■ Information provided ■
------------------------------

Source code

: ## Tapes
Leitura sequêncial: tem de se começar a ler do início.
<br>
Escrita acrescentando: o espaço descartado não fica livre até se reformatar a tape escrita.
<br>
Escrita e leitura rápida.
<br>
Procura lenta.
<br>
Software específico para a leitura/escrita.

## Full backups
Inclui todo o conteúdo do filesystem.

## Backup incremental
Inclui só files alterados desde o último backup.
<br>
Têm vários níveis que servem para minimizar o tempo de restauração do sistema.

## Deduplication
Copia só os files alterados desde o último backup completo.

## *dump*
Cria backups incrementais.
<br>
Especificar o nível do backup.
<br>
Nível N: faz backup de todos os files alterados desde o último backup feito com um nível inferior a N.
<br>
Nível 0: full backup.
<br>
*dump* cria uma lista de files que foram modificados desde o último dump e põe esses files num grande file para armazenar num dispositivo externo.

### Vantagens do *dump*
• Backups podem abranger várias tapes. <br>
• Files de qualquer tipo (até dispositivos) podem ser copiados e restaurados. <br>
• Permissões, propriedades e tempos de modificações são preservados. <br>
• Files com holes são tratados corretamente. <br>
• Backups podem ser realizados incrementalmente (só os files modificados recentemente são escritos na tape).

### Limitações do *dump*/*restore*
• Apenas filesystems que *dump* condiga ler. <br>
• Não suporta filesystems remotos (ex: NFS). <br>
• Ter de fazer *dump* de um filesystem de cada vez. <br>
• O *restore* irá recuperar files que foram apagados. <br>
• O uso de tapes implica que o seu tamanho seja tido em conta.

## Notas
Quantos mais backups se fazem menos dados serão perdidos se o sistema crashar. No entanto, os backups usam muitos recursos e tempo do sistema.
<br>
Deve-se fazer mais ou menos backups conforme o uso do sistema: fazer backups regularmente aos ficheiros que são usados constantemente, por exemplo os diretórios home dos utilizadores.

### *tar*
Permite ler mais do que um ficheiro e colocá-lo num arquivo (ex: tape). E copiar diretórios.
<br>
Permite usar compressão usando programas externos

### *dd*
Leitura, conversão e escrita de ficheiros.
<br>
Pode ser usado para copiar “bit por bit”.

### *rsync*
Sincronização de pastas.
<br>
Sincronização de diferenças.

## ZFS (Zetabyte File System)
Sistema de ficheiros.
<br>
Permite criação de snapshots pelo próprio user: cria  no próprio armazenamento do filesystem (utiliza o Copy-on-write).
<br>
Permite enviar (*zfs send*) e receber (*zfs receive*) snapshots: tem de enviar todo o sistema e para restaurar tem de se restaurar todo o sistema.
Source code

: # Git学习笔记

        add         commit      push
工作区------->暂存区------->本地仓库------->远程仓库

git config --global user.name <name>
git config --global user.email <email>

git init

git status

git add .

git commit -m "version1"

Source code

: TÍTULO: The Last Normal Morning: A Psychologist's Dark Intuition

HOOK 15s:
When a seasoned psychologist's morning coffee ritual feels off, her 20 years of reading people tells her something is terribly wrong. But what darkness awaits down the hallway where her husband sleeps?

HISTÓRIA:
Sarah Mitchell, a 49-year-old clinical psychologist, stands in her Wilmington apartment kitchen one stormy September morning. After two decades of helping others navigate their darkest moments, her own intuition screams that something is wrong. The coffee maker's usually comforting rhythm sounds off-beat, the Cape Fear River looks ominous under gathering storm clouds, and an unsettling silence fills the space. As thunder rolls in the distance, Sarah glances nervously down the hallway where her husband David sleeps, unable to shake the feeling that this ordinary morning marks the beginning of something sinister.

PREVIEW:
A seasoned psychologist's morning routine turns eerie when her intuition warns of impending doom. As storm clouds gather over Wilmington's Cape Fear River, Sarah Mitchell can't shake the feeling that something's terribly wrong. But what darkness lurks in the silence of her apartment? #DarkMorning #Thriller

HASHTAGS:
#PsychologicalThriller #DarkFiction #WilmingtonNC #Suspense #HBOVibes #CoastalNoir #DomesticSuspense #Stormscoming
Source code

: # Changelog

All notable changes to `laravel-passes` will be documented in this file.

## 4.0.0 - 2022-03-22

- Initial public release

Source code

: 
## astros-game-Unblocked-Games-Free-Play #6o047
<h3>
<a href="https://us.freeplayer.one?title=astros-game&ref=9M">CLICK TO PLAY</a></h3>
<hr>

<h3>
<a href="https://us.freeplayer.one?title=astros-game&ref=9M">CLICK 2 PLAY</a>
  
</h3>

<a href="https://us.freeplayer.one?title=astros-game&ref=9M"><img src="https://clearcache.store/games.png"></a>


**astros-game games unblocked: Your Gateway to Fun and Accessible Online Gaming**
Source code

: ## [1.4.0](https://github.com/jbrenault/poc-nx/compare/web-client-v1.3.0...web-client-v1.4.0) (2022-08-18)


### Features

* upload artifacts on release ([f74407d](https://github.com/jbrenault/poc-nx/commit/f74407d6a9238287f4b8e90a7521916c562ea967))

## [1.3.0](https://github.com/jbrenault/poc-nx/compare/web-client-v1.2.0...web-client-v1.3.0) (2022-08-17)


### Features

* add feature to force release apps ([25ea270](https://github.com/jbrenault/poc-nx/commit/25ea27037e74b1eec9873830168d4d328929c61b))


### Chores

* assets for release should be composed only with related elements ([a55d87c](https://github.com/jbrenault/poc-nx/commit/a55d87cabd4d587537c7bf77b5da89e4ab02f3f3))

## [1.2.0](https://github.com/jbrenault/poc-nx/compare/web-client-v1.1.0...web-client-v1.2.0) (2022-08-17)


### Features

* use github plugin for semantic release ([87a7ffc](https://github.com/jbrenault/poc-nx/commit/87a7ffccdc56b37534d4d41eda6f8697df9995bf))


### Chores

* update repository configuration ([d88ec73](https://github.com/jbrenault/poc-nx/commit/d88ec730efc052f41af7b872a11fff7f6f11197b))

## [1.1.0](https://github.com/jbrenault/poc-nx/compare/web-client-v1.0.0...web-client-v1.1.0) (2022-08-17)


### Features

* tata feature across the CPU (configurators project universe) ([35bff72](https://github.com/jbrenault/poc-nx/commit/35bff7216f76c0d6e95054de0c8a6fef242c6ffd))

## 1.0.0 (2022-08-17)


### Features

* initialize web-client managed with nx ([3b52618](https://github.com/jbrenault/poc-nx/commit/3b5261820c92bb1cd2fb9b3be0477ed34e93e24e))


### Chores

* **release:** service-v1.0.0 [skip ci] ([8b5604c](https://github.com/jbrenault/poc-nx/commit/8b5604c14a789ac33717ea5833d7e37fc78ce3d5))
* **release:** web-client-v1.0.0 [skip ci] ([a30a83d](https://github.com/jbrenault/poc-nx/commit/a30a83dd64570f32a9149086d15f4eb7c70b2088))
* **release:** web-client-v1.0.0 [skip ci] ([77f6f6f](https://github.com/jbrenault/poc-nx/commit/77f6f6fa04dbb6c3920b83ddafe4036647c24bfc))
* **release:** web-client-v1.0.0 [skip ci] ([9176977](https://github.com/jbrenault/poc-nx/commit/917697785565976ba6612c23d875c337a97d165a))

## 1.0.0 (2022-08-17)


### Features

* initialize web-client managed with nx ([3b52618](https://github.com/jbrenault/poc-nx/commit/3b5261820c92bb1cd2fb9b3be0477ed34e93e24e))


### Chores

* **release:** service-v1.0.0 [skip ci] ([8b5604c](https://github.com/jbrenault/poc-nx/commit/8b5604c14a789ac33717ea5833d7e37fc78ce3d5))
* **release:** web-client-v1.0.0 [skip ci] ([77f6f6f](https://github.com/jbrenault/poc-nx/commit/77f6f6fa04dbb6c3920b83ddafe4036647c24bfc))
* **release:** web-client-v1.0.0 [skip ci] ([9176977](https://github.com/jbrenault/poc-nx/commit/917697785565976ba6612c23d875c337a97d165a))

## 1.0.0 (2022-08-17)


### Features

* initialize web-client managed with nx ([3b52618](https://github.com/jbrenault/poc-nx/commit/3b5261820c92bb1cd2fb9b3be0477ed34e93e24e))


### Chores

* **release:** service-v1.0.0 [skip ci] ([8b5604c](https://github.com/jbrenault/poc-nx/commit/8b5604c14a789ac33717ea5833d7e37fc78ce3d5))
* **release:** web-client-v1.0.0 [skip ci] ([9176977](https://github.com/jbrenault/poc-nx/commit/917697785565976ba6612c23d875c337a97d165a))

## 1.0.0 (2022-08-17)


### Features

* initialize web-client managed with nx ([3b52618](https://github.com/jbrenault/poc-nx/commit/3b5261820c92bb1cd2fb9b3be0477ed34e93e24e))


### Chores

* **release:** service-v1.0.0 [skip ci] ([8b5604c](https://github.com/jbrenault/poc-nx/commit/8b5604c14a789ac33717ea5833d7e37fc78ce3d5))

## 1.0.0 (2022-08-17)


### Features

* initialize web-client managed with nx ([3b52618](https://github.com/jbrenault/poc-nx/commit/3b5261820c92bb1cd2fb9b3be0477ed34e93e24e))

------------------------------

■ Try it ■
Look through the listing above and copy each line with the word "freeplayer" in it.

■ Exercise response ■
<a href="https://us.freeplayer.one?title=astros-game&ref=9M">CLICK TO PLAY</a></h3>
<a href="https://us.freeplayer.one?title=astros-game&ref=9M">CLICK 2 PLAY</a>
<a href="https://us.freeplayer.one?title=astros-game&ref=9M"><img src="https://clearcache.store/games.png"></a>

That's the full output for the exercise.